(Dataset entries)

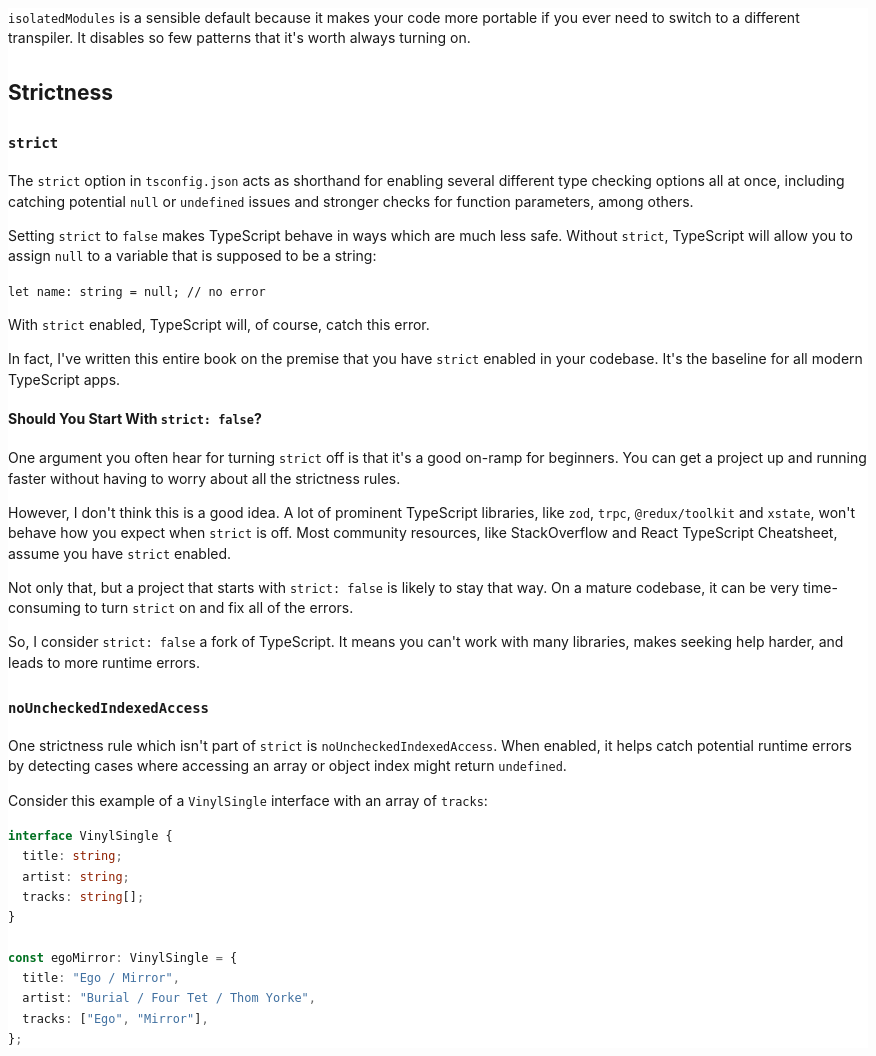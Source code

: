 `isolatedModules` is a sensible default because it makes your code more portable if you ever need to switch to a different transpiler. It disables so few patterns that it's worth always turning on.

## Strictness

### `strict`

The `strict` option in `tsconfig.json` acts as shorthand for enabling several different type checking options all at once, including catching potential `null` or `undefined` issues and stronger checks for function parameters, among others.

Setting `strict` to `false` makes TypeScript behave in ways which are much less safe. Without `strict`, TypeScript will allow you to assign `null` to a variable that is supposed to be a string:

```tsx
let name: string = null; // no error
```

With `strict` enabled, TypeScript will, of course, catch this error.

In fact, I've written this entire book on the premise that you have `strict` enabled in your codebase. It's the baseline for all modern TypeScript apps.

#### Should You Start With `strict: false`?

One argument you often hear for turning `strict` off is that it's a good on-ramp for beginners. You can get a project up and running faster without having to worry about all the strictness rules.

However, I don't think this is a good idea. A lot of prominent TypeScript libraries, like `zod`, `trpc`, `@redux/toolkit` and `xstate`, won't behave how you expect when `strict` is off. Most community resources, like StackOverflow and React TypeScript Cheatsheet, assume you have `strict` enabled.

Not only that, but a project that starts with `strict: false` is likely to stay that way. On a mature codebase, it can be very time-consuming to turn `strict` on and fix all of the errors.

So, I consider `strict: false` a fork of TypeScript. It means you can't work with many libraries, makes seeking help harder, and leads to more runtime errors.

### `noUncheckedIndexedAccess`

One strictness rule which isn't part of `strict` is `noUncheckedIndexedAccess`. When enabled, it helps catch potential runtime errors by detecting cases where accessing an array or object index might return `undefined`.

Consider this example of a `VinylSingle` interface with an array of `tracks`:

```typescript
interface VinylSingle {
  title: string;
  artist: string;
  tracks: string[];
}

const egoMirror: VinylSingle = {
  title: "Ego / Mirror",
  artist: "Burial / Four Tet / Thom Yorke",
  tracks: ["Ego", "Mirror"],
};
```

**Activity:**
Could you print exactly the lines from the one containing "So, I consider" through the last line of the records above?

**Solved exercise:**
So, I consider `strict: false` a fork of TypeScript. It means you can't work with many libraries, makes seeking help harder, and leads to more runtime errors.

### `noUncheckedIndexedAccess`

One strictness rule which isn't part of `strict` is `noUncheckedIndexedAccess`. When enabled, it helps catch potential runtime errors by detecting cases where accessing an array or object index might return `undefined`.

Consider this example of a `VinylSingle` interface with an array of `tracks`:

```typescript
interface VinylSingle {
  title: string;
  artist: string;
  tracks: string[];
}

const egoMirror: VinylSingle = {
  title: "Ego / Mirror",
  artist: "Burial / Four Tet / Thom Yorke",
  tracks: ["Ego", "Mirror"],
};
```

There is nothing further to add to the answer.